= Beginning of Section =

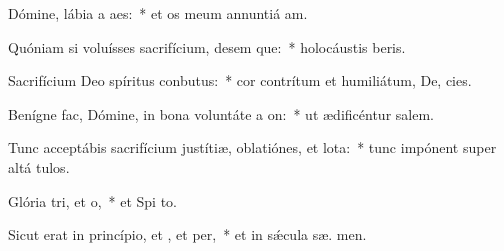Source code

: \item Dómine, lábia a aes:~* et os meum annuntiá  am.
\item Quóniam si voluísses sacrifícium, desem que:~* holocáustis  beris.
\item Sacrifícium Deo spíritus conbutus:~* cor contrítum et humiliátum, De,  cies.
\item Benígne fac, Dómine, in bona voluntáte a on:~* ut ædificéntur  salem.
\item Tunc acceptábis sacrifícium justítiæ, oblatiónes, et lota:~* tunc impónent super altá  tulos.
\item Glória tri, et o,~* et Spi to.
\item Sicut erat in princípio, et , et per,~* et in sǽcula sæ. men.
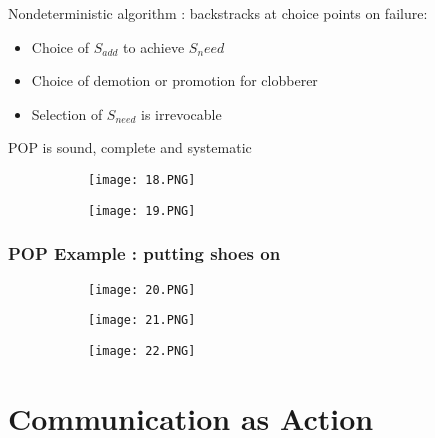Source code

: \documentclass{article}
\begin{document}
Nondeterministic algorithm : backstracks at choice points on failure:

\begin{itemize}
    \item Choice of $S_{add}$ to achieve $S_need$
    \item Choice of demotion or promotion for clobberer
    \item Selection of $S_{need}$ is irrevocable
\end{itemize}

POP is sound, complete and systematic

\begin{figure}[ht!]
  \centering
  \begin{subfigure}[b]{0.5\linewidth}
    \texttt{[image: 18.PNG]}
  \end{subfigure}
     \begin{subfigure}[b]{0.49\textwidth}
         \centering
         \texttt{[image: 19.PNG]}
     \end{subfigure}
\end{figure}



\subsubsection{POP Example : putting shoes on}

\begin{figure}[ht!]
  \centering
  \begin{subfigure}[b]{0.5\linewidth}
    \texttt{[image: 20.PNG]}
  \end{subfigure}
     \begin{subfigure}[b]{0.49\textwidth}
         \centering
         \texttt{[image: 21.PNG]}
     \end{subfigure}
\end{figure}

\begin{figure}[ht!]
  \centering
  \begin{subfigure}[b]{0.6\linewidth}
    \texttt{[image: 22.PNG]}
  \end{subfigure}
\end{figure}

\section{Communication as Action}
\end{document}
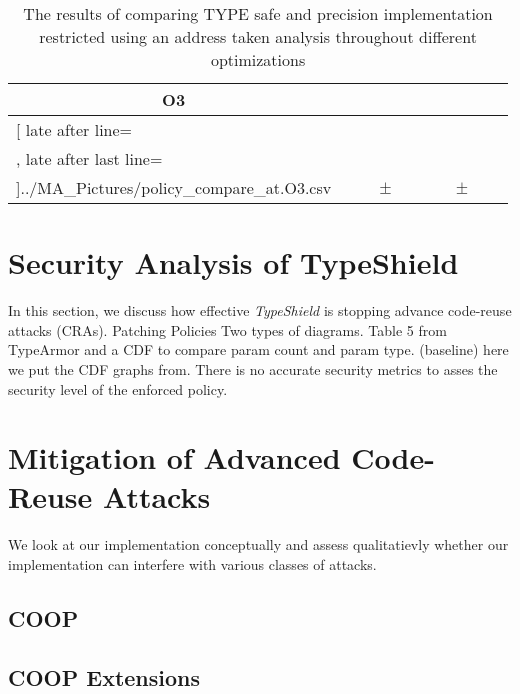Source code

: \begin{table}[!htbp]
{\begin{tabular}{l|c|rcl|c|rcl|c}
\multicolumn{1}{c}{\bfseries O3}
	\\\midrule
	\csvreader[ late after line=\\, late after last line=\\\bottomrule]{../MA_Pictures/policy_compare_at.O3.csv}{
}
	{\csvcolii  &  \csvcoliii & \csvcolxiii & $\pm$ & \csvcolxiv & \csvcolxv & \csvcolxvi & $\pm$ & \csvcolxvii& \csvcolxviii}%

    	\end{tabular}
}
		\caption {The results of comparing TYPE safe and precision implementation restricted using an address taken analysis throughout different optimizations}
		\label{tbl:policycompat}
\end{table}

\section{Security Analysis of TypeShield}
\label{section:typeshieldsecurityanalysis}

In this section, we discuss how effective \textit{TypeShield} is 
stopping advance code-reuse attacks (CRAs).
Patching Policies
Two types of diagrams. Table 5 from TypeArmor and a CDF to compare param count and param type. (baseline)
here we put the CDF graphs from. There is no accurate security metrics to asses the security level of the enforced policy.




\section{Mitigation of Advanced Code-Reuse Attacks}
\label{section:mitiagtion}
We look at our implementation conceptually and assess qualitatievly whether our implementation can interfere with various classes of attacks. 

\subsection{COOP}
\label{Effectiveness against COOP}

\subsection{COOP Extensions}
\label{COOP Extensions}

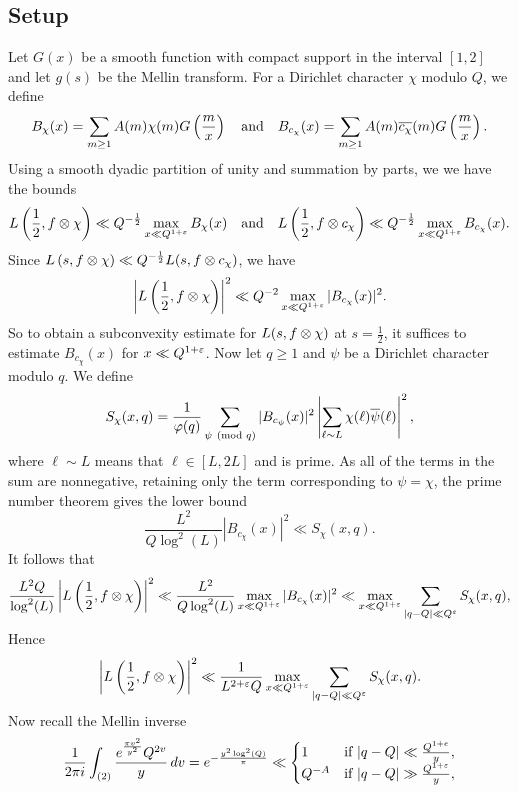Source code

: \documentclass[12pt,reqno,oneside]{amsart}
\begin{document}
  \subsection*{Setup}
    Let $G(x)$ be a smooth function with compact support in the interval $[1,2]$ and let $g(s)$ be the Mellin transform.
    For a Dirichlet character $\chi$ modulo $Q$, we define
    \[
      B_{\chi}(x) = \sum_{m \ge 1}A(m)\chi(m)G\left(\frac{m}{x}\right) \quad \text{and} \quad B_{c_{\chi}}(x) = \sum_{m \ge 1}A(m)\overline{c_{\chi}}(m)G\left(\frac{m}{x}\right).
    \]
    Using a smooth dyadic partition of unity and summation by parts, we we have the bounds
    \[
      L\left(\frac{1}{2},f \otimes \chi \right) \ll Q^{-\frac{1}{2}}\max_{x \ll Q^{1+\varepsilon}}B_{\chi}(x) \quad \text{and} \quad L\left(\frac{1}{2},f \otimes c_{\chi} \right) \ll Q^{-\frac{1}{2}}\max_{x \ll Q^{1+\varepsilon}}B_{c_{\chi}}(x).
    \]
    Since $L\left(s,f \otimes \chi\right) \ll Q^{-\frac{1}{2}}L(s,f \otimes c_{\chi})$, we have
    \[
      \left|L\left(\frac{1}{2},f \otimes \chi \right)\right|^{2} \ll Q^{-2}\max_{x \ll Q^{1+\varepsilon}}|B_{c_{\chi}}(x)|^{2}.
    \]
    So to obtain a subconvexity estimate for $L(s,f \otimes \chi)$ at $s = \frac{1}{2}$, it suffices to estimate $B_{c_{\chi}}(x)$ for $x \ll Q^{1+\varepsilon}$. Now let $q \ge 1$ and $\psi$ be a Dirichlet character modulo $q$. We define
    \[
      S_{\chi}(x,q) = \frac{1}{\varphi(q)}\sum_{\psi \ \left(\text{mod }q\right)}|B_{c_{\psi}}(x)|^{2}\left|\sum_{\ell \sim L}\chi(\ell)\overline{\psi}(\ell)\right|^{2},
    \]
    where $\ell \sim L$ means that $\ell \in [L,2L]$ and is prime. As all of the terms in the sum are nonnegative, retaining only the term corresponding to $\psi = \chi$, the prime number theorem gives the lower bound
    \[
      \frac{L^{2}}{Q\log^{2}(L)}|B_{c_{\chi}}(x)|^{2} \ll S_{\chi}(x,q).
    \]
    It follows that
    \[
      \frac{L^{2}Q}{\log^{2}(L)}\left|L\left(\frac{1}{2},f \otimes \chi \right)\right|^{2} \ll \frac{L^{2}}{Q\log^{2}(L)}\max_{x \ll Q^{1+\varepsilon}}|B_{c_{\chi}}(x)|^{2} \ll \max_{x \ll Q^{1+\varepsilon}}\sum_{|q-Q| \ll Q^{\varepsilon}}S_{\chi}(x,q),
    \]
    Hence
    \[
      \left|L\left(\frac{1}{2},f \otimes \chi \right)\right|^{2} \ll \frac{1}{L^{2+\varepsilon}Q}\max_{x \ll Q^{1+\varepsilon}}\sum_{|q-Q| \ll Q^{\varepsilon}}S_{\chi}(x,q).
    \]
    Now recall the Mellin inverse
    \[
      \frac{1}{2\pi i}\int_{(2)}\frac{e^{\frac{\pi v^{2}}{y^{2}}}Q^{2v}}{y}\,dv = e^{-\frac{y^{2}\log^{2}(Q)}{\pi}} \ll \begin{cases} 1 & \text{if $|q-Q| \ll \frac{Q^{1+e}}{y}$}, \\ Q^{-A} & \text{if $|q-Q| \gg \frac{Q^{1+\varepsilon}}{y}$}, \end{cases}
    \]
\end{document}
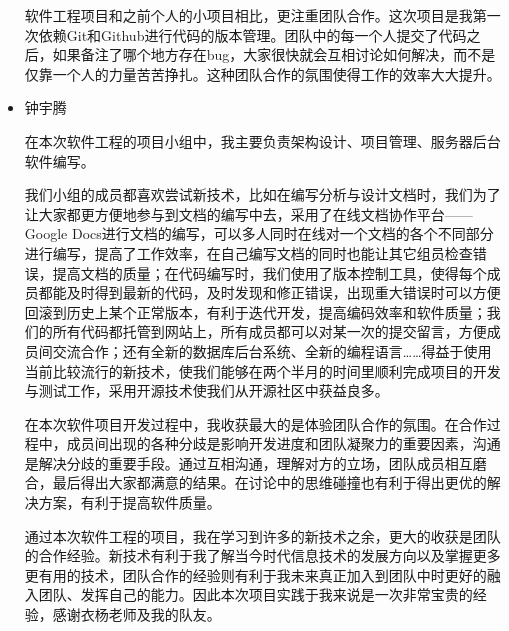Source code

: \begin{itemize}
  \CJKindent 软件工程项目和之前个人的小项目相比，更注重团队合作。这次项目是我第一次依赖Git和Github进行代码的版本管理。团队中的每一个人提交了代码之后，如果备注了哪个地方存在bug，大家很快就会互相讨论如何解决，而不是仅靠一个人的力量苦苦挣扎。这种团队合作的氛围使得工作的效率大大提升。
  
  \item 钟宇腾
  
  \CJKindent 在本次软件工程的项目小组中，我主要负责架构设计、项目管理、服务器后台软件编写。
  
  \CJKindent 我们小组的成员都喜欢尝试新技术，比如在编写分析与设计文档时，我们为了让大家都更方便地参与到文档的编写中去，采用了在线文档协作平台—— Google Docs进行文档的编写，可以多人同时在线对一个文档的各个不同部分进行编写，提高了工作效率，在自己编写文档的同时也能让其它组员检查错误，提高文档的质量；在代码编写时，我们使用了版本控制工具，使得每个成员都能及时得到最新的代码，及时发现和修正错误，出现重大错误时可以方便回滚到历史上某个正常版本，有利于迭代开发，提高编码效率和软件质量；我们的所有代码都托管到网站上，所有成员都可以对某一次的提交留言，方便成员间交流合作；还有全新的数据库后台系统、全新的编程语言……得益于使用当前比较流行的新技术，使我们能够在两个半月的时间里顺利完成项目的开发与测试工作，采用开源技术使我们从开源社区中获益良多。
  
  \CJKindent 在本次软件项目开发过程中，我收获最大的是体验团队合作的氛围。在合作过程中，成员间出现的各种分歧是影响开发进度和团队凝聚力的重要因素，沟通是解决分歧的重要手段。通过互相沟通，理解对方的立场，团队成员相互磨合，最后得出大家都满意的结果。在讨论中的思维碰撞也有利于得出更优的解决方案，有利于提高软件质量。
  
  \CJKindent 通过本次软件工程的项目，我在学习到许多的新技术之余，更大的收获是团队的合作经验。新技术有利于我了解当今时代信息技术的发展方向以及掌握更多更有用的技术，团队合作的经验则有利于我未来真正加入到团队中时更好的融入团队、发挥自己的能力。因此本次项目实践于我来说是一次非常宝贵的经验，感谢衣杨老师及我的队友。

\end{itemize}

= End of Section =

When a line in the material above includes the word "overline", copy that line.

Output of the exercise
      B_{\chi}(x) = \sum_{m \ge 1}A(m)\chi(m)G\left(\frac{m}{x}\right) \quad \text{and} \quad B_{c_{\chi}}(x) = \sum_{m \ge 1}A(m)\overline{c_{\chi}}(m)G\left(\frac{m}{x}\right).
      S_{\chi}(x,q) = \frac{1}{\varphi(q)}\sum_{\psi \ \left(\text{mod }q\right)}|B_{c_{\psi}}(x)|^{2}\left|\sum_{\ell \sim L}\chi(\ell)\overline{\psi}(\ell)\right|^{2},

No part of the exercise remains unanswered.